Power and Responsibility: What Barack Obama Learned from Peter Parker

Filed under: Obama Administration,Political culture,Popular culture,Presidency — Jeffrey L. Pasley @ 11:48 pm

We’re all aware that this is a huge moment in the social history of the presidency — first African-American president, first president born after 1960, etc. — but it’s also an interesting moment in the cultural history of the presidency. Doubtless most readers have seen the publicity about Barack Obama’s appearance in the current issue of Amazing Spider-Man, which Marvel Comics editor-in-chief Joe Quesada described as a “shout-out back” to a president-elect who was outed as a former comic collector some time ago. [Read some of the key panels here.] What we didn’t know was that the idiom of the comics our generation (“X ” or Jones or whatever) grew up with had become part of his political language. Actually, I suspected as much, but today we have proof.

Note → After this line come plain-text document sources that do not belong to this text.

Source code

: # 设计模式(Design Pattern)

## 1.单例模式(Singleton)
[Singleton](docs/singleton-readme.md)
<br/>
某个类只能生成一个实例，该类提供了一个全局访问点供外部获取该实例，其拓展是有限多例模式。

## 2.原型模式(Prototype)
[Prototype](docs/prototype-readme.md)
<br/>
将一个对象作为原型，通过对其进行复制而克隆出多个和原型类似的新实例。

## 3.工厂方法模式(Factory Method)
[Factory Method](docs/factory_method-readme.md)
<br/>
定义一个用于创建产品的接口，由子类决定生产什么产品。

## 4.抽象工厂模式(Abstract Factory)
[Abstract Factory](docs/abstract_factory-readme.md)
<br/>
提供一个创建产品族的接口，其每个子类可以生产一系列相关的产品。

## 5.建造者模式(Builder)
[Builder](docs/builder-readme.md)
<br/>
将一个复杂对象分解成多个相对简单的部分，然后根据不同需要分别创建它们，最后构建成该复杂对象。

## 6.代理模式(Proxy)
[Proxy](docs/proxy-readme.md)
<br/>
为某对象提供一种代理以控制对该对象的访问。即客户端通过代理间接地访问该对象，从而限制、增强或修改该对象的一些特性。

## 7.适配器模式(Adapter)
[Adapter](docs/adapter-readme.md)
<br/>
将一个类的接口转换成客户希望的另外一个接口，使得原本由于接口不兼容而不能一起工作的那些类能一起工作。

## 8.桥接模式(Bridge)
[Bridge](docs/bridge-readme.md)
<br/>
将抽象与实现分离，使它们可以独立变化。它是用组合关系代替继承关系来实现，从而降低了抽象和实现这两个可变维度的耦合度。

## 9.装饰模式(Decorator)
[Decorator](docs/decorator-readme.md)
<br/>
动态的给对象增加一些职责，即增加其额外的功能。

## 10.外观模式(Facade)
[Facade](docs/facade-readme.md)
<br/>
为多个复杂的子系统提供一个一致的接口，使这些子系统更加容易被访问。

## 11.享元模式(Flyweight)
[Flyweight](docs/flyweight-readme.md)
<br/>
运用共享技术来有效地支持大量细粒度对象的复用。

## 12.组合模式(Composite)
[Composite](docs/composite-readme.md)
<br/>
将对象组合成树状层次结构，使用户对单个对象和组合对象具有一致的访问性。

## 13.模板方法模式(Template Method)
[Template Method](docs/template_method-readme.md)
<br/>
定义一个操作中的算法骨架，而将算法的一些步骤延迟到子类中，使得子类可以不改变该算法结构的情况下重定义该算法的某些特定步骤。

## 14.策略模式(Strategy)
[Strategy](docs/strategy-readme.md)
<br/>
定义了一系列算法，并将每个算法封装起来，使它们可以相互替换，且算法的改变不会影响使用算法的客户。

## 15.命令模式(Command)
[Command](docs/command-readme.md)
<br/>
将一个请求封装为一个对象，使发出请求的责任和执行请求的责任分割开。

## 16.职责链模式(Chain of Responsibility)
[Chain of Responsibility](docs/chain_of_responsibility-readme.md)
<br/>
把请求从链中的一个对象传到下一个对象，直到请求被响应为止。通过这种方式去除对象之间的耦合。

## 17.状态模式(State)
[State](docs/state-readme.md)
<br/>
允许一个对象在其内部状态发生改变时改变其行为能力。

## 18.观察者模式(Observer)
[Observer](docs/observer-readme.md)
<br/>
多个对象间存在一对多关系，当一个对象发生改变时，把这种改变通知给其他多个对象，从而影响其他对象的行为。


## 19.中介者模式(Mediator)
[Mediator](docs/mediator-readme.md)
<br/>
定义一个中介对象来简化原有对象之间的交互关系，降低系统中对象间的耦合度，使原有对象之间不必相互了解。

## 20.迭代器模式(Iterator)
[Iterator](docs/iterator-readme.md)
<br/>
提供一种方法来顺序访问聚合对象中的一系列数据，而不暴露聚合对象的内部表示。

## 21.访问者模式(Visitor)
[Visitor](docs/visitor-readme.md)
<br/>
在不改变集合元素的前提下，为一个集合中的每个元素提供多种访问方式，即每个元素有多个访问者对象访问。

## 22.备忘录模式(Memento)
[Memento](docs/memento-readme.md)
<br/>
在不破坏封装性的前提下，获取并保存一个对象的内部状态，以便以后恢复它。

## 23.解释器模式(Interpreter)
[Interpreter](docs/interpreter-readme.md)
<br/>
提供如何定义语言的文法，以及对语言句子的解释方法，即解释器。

My wife noticed the following in what was billed as Obama’s inauguration letter to his daughters, published in this morning’s Sunday newspaper supplement, Parade Magazine.

“I want every child to understand that the blessings these brave Americans fight for are not free-that with the great privilege of being a citizen of this nation comes great responsibility.”

This is a paraphrase of Spider-Man’s motto — “With great power comes great responsbility” first presented in Spidey’s origin story from Amazing Fantasy #15 [see below] and repeated frequently thereafter. It was the guiding philosophy not only for Peter, who gave up his career to stay home and help, er, organize his community, but for the whole Marvel superhero line.  Spider-Man, the Fantastic Four, Captain America, the X-Men and the rest regularly fought right-wing demagogues, racists, neo-Nazis, war profiteers, and colonialists along with the Green Goblin and Doctor Doom, who come to think of it were good enemies for a liberal hero, too, an irresponsible businessman and an unreconstructed monarchist, respectively.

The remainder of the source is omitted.